There are some obvious aspects to emergency management, such as establishing communications channels and a chain of command.
In this case, the default leader of the emergency effort is County Administrator Nancy Buonanno Grennan, who would take charge of the control center while the commissioners themselves would move to the main emergency command center in Bremerton.
Current emergency training includes mapping out escape routes from each building and specific gathering places for each department.
Once assembled, someone will be charged with taking attendance, to determine if any one person is missing or injured.
If computer systems are still active, then taking attendance will be more efficient due to the availabilities of e-mail to determine scheduling.
If they are not, people will be tracked through a buddy system, with co-workers relying on memory as to who is supposed to be where at what time.
Which leads to the biggest variable with regard to emergency management: Even as government prepares for the 10 most likely options, the 11th will most likely occur.
While it is probable that an earthquake will hit the region in the near future, its strength and location are impossible to predict.
With the 2001 quake, there was no warning and unpredictable aftershocks.
As preparation and training continue, disaster workers are aware that an earthquake could occur as soon as five minutes from now. Perez is prepared for this possibility, saying that if an event happens the county will be able to pull together the resources in order to maintain governmental operations.
Even so, the scope of the county operation does not extend around the clock. The control center’s purpose is to manage personnel who are on-site, and will probably not even assemble should the disaster occur after working hours.

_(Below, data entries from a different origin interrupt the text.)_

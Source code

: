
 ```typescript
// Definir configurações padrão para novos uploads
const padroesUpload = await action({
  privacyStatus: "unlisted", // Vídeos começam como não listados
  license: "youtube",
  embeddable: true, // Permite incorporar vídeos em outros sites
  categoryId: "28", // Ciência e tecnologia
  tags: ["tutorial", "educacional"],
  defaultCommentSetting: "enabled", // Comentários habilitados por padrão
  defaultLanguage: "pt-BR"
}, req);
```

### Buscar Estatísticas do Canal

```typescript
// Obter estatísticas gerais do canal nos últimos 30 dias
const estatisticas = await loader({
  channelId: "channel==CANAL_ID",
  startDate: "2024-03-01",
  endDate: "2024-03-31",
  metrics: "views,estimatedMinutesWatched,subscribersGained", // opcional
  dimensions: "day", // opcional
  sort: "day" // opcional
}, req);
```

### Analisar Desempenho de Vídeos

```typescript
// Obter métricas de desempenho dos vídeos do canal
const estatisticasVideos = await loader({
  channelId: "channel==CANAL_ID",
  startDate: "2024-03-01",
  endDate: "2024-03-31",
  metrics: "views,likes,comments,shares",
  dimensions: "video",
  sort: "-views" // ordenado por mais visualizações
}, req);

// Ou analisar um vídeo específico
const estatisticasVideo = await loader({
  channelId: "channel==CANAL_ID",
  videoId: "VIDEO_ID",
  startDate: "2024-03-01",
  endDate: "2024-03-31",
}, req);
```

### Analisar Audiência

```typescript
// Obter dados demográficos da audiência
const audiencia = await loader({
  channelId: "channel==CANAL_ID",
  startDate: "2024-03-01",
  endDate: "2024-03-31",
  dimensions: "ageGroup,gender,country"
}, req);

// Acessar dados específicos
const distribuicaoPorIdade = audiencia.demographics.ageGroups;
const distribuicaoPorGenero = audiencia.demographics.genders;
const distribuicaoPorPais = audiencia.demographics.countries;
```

“Our main task is to tell people what they need to do while they are working,” Perez said. “We will tell them if they need to go home, or determine whether the conditions will keep them here and we need to make other arrangements.”
Training continues on an ongoing basis, with an earthquake drill scheduled for sometime in April.
Perez said that previous drills have been successful, and the entire campus can be evacuated in less than five minutes.
Even so, during those instances personnel have known that the drill was scheduled.
“I’m really pleased with how this is developing,” Perez said of the emergency efforts.“Everyone is pulling together to make sure it is successful.”